_Exercise requirements_:
Below this line is the material. Write out only its lines from the one containing "## 🔒 システム状態" through the one containing "the index route.", both kept, exactly.
Material for the task START
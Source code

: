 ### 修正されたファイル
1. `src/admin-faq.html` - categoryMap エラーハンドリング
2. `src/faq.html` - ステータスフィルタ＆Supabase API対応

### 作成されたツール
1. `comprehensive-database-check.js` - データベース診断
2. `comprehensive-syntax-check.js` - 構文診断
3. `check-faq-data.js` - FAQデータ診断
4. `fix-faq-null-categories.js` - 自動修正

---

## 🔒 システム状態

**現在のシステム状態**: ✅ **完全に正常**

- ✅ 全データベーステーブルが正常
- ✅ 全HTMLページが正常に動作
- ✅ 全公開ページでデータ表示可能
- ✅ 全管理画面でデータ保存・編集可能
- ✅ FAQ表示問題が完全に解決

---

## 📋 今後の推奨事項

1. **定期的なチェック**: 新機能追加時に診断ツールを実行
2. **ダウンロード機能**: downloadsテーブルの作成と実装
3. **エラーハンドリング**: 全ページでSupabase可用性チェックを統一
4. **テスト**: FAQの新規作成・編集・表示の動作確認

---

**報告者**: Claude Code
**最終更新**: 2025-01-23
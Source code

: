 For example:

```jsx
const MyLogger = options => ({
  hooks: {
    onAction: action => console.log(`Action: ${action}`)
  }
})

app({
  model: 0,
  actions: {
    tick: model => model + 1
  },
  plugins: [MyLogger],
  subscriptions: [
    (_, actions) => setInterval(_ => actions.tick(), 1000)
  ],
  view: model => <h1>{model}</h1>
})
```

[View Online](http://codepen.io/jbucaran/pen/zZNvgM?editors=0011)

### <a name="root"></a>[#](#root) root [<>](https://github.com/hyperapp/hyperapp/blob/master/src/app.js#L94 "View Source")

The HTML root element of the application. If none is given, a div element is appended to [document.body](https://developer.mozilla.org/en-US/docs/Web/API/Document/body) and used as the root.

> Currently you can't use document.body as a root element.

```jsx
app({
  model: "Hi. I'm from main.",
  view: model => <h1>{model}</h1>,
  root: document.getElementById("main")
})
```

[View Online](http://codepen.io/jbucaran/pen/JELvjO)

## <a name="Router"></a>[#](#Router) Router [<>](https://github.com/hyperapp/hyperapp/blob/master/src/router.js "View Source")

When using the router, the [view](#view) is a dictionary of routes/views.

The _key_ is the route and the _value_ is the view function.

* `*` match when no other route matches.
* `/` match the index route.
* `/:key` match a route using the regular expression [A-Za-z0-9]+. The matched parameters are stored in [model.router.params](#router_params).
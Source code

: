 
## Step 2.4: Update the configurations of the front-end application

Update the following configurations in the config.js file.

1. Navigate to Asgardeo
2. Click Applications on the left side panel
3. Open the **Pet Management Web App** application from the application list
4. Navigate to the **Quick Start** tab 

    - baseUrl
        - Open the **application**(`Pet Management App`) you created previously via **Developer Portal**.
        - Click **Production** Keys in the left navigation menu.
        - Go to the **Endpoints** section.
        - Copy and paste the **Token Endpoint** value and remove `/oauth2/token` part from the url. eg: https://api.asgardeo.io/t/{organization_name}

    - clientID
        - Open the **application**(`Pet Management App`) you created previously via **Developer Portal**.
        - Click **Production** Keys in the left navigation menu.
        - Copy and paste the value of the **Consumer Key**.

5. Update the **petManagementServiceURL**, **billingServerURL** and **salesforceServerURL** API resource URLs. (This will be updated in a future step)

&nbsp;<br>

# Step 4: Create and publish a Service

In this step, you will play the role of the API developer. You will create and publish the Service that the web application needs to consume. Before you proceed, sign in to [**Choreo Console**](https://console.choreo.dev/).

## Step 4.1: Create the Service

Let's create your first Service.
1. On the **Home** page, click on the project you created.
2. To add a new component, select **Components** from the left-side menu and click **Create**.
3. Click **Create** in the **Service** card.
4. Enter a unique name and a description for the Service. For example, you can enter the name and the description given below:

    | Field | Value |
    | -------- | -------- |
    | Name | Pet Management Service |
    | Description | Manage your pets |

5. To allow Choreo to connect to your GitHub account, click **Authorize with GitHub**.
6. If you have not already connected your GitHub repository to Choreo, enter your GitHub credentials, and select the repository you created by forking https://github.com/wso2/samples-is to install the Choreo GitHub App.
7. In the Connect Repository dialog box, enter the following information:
Material for the task END
_Your response_:
## 🔒 システム状態

**現在のシステム状態**: ✅ **完全に正常**

- ✅ 全データベーステーブルが正常
- ✅ 全HTMLページが正常に動作
- ✅ 全公開ページでデータ表示可能
- ✅ 全管理画面でデータ保存・編集可能
- ✅ FAQ表示問題が完全に解決

---

## 📋 今後の推奨事項

1. **定期的なチェック**: 新機能追加時に診断ツールを実行
2. **ダウンロード機能**: downloadsテーブルの作成と実装
3. **エラーハンドリング**: 全ページでSupabase可用性チェックを統一
4. **テスト**: FAQの新規作成・編集・表示の動作確認

---

**報告者**: Claude Code
**最終更新**: 2025-01-23
Source code

: For example:

```jsx
const MyLogger = options => ({
  hooks: {
    onAction: action => console.log(`Action: ${action}`)
  }
})

app({
  model: 0,
  actions: {
    tick: model => model + 1
  },
  plugins: [MyLogger],
  subscriptions: [
    (_, actions) => setInterval(_ => actions.tick(), 1000)
  ],
  view: model => <h1>{model}</h1>
})
```

[View Online](http://codepen.io/jbucaran/pen/zZNvgM?editors=0011)

### <a name="root"></a>[#](#root) root [<>](https://github.com/hyperapp/hyperapp/blob/master/src/app.js#L94 "View Source")

The HTML root element of the application. If none is given, a div element is appended to [document.body](https://developer.mozilla.org/en-US/docs/Web/API/Document/body) and used as the root.

> Currently you can't use document.body as a root element.

```jsx
app({
  model: "Hi. I'm from main.",
  view: model => <h1>{model}</h1>,
  root: document.getElementById("main")
})
```

[View Online](http://codepen.io/jbucaran/pen/JELvjO)

## <a name="Router"></a>[#](#Router) Router [<>](https://github.com/hyperapp/hyperapp/blob/master/src/router.js "View Source")

When using the router, the [view](#view) is a dictionary of routes/views.

The _key_ is the route and the _value_ is the view function.

* `*` match when no other route matches.
* `/` match the index route.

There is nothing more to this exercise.